* [WHAT YOU SHOULD DO]
Set down exactly, from the records below, the line with "sudo apt install python3-gpiozero" through the line with "2. Click the **ACTIONS**", and nothing else.

• • •

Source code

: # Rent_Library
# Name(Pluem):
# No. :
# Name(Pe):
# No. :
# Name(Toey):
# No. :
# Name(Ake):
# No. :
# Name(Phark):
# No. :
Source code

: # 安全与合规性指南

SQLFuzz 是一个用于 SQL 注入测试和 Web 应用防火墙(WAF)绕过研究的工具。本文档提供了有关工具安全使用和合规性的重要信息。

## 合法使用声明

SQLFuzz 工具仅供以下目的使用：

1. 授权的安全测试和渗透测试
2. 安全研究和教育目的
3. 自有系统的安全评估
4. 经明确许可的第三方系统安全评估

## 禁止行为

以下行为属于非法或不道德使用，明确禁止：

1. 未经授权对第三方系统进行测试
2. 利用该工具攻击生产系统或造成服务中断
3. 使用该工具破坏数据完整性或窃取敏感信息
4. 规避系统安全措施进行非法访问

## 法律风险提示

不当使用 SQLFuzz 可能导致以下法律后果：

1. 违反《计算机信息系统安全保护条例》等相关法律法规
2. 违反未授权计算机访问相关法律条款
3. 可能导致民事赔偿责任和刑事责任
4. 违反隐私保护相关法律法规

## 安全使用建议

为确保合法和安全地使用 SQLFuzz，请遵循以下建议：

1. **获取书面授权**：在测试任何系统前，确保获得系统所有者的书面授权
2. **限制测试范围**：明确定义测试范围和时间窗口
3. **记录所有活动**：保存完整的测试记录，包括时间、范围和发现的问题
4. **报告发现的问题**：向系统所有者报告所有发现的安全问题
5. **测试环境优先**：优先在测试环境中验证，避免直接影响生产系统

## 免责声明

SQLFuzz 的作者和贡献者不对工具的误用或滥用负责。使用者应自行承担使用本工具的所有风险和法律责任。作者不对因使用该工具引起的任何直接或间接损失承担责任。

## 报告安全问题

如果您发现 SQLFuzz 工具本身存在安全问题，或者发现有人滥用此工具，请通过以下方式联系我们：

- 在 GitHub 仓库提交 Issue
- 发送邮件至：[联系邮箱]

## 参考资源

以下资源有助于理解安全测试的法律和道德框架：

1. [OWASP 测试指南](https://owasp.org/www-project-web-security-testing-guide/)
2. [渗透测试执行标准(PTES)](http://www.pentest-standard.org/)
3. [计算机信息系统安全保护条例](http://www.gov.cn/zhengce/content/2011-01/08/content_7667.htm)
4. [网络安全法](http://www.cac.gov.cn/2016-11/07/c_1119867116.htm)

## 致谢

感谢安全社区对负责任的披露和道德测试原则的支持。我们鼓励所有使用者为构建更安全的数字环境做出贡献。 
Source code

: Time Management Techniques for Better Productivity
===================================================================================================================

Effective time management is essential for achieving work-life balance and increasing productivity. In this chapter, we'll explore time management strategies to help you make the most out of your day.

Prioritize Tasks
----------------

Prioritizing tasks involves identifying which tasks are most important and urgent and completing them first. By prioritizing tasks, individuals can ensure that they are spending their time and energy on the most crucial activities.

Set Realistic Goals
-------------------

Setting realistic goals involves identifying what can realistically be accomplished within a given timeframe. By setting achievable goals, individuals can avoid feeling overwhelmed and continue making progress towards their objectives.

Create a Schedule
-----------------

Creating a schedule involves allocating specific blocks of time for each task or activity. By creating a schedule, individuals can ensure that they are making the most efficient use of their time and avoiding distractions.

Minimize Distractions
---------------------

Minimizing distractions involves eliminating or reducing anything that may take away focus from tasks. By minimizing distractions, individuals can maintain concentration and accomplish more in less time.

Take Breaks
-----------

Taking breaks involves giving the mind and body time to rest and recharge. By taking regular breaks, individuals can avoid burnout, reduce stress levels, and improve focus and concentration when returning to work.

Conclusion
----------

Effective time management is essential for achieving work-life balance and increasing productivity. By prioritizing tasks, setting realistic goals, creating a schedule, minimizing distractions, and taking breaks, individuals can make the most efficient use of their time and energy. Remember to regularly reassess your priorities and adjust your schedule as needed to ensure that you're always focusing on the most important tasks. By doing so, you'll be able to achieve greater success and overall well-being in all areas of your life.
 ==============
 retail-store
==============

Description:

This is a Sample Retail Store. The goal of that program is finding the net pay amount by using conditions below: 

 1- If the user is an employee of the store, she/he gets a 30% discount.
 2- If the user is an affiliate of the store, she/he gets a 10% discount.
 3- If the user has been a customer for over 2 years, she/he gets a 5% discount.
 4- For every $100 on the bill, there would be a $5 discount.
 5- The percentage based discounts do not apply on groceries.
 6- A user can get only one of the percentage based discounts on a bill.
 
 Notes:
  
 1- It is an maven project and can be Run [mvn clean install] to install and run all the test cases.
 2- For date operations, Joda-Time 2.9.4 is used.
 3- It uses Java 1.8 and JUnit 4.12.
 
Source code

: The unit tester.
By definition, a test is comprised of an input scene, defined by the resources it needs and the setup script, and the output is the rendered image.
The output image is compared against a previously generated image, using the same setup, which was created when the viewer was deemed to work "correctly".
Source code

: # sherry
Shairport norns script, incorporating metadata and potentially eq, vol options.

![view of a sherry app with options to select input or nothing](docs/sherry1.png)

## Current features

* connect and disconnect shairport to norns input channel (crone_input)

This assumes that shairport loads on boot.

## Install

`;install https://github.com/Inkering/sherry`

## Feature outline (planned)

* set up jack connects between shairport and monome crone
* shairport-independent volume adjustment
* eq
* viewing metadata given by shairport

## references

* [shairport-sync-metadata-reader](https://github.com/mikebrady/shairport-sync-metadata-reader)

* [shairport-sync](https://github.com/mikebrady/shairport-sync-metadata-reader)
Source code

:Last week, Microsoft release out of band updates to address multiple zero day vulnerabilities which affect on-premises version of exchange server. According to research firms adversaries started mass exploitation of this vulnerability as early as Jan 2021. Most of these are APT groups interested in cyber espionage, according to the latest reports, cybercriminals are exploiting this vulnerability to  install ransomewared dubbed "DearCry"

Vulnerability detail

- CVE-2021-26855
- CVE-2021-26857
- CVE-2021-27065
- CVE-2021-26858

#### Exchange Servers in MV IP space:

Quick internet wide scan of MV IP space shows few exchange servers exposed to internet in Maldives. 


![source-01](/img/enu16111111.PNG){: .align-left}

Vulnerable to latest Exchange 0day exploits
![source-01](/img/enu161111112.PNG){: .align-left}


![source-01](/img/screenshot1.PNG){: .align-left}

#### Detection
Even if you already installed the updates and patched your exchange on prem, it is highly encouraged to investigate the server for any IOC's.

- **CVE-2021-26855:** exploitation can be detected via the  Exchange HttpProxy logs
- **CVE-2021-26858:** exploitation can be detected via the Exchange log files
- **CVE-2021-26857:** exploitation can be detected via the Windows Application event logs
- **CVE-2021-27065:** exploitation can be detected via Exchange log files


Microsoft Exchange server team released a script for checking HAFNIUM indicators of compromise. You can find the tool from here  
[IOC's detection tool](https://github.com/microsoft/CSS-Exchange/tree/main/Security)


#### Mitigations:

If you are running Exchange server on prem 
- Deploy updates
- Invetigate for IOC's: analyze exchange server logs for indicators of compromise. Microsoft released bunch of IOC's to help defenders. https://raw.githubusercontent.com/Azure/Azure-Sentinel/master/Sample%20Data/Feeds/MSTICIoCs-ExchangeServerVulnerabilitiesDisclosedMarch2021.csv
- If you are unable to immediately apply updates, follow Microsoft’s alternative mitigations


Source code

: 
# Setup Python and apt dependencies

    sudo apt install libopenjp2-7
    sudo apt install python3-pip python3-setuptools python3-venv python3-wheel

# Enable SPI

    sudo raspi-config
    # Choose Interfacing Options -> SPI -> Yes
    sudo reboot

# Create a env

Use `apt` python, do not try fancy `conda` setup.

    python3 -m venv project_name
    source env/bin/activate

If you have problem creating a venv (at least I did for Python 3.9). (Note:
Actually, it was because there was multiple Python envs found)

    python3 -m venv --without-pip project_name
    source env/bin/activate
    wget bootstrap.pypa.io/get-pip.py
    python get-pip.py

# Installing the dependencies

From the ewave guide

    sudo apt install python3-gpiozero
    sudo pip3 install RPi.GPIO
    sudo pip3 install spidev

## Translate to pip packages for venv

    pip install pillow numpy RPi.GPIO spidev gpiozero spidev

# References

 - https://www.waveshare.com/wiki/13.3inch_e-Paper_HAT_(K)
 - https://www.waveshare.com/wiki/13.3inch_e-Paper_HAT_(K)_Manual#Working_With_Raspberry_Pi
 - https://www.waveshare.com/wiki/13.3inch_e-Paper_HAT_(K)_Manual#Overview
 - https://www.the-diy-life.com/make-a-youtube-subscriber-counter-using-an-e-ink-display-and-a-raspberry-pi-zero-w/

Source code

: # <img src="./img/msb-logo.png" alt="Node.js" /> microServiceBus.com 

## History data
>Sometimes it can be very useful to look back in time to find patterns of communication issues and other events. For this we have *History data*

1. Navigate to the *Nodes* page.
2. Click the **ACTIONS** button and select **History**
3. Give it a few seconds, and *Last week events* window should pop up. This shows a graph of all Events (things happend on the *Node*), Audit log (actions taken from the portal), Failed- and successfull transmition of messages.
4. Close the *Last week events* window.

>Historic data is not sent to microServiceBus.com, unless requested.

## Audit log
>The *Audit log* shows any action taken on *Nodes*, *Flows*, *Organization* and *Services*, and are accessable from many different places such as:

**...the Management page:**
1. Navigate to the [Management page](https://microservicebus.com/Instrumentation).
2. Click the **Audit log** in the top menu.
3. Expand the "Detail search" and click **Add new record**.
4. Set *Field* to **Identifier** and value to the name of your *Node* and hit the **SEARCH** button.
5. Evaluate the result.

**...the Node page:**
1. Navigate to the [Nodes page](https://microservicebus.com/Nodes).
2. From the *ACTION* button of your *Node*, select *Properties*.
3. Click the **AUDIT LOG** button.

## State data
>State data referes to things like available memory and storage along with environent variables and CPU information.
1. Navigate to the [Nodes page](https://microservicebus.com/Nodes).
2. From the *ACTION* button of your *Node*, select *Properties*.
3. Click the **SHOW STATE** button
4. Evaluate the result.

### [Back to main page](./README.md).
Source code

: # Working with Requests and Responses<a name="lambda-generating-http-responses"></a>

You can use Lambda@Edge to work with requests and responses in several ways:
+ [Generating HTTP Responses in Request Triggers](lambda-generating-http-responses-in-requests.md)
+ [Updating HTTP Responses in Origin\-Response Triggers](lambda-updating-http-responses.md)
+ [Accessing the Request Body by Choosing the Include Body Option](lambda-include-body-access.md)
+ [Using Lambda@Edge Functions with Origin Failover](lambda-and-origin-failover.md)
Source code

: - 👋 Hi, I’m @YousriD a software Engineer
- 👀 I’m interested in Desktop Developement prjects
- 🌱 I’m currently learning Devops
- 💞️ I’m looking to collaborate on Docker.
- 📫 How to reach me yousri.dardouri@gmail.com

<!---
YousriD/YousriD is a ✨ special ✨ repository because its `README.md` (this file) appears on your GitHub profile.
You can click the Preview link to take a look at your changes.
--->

• • •

* [OUTPUT OF THE TASK]
    sudo apt install python3-gpiozero
    sudo pip3 install RPi.GPIO
    sudo pip3 install spidev

## Translate to pip packages for venv

    pip install pillow numpy RPi.GPIO spidev gpiozero spidev

# References

 - https://www.waveshare.com/wiki/13.3inch_e-Paper_HAT_(K)
 - https://www.waveshare.com/wiki/13.3inch_e-Paper_HAT_(K)_Manual#Working_With_Raspberry_Pi
 - https://www.waveshare.com/wiki/13.3inch_e-Paper_HAT_(K)_Manual#Overview
 - https://www.the-diy-life.com/make-a-youtube-subscriber-counter-using-an-e-ink-display-and-a-raspberry-pi-zero-w/

Source code

: # <img src="./img/msb-logo.png" alt="Node.js" /> microServiceBus.com 

## History data
>Sometimes it can be very useful to look back in time to find patterns of communication issues and other events. For this we have *History data*

1. Navigate to the *Nodes* page.
2. Click the **ACTIONS** button and select **History**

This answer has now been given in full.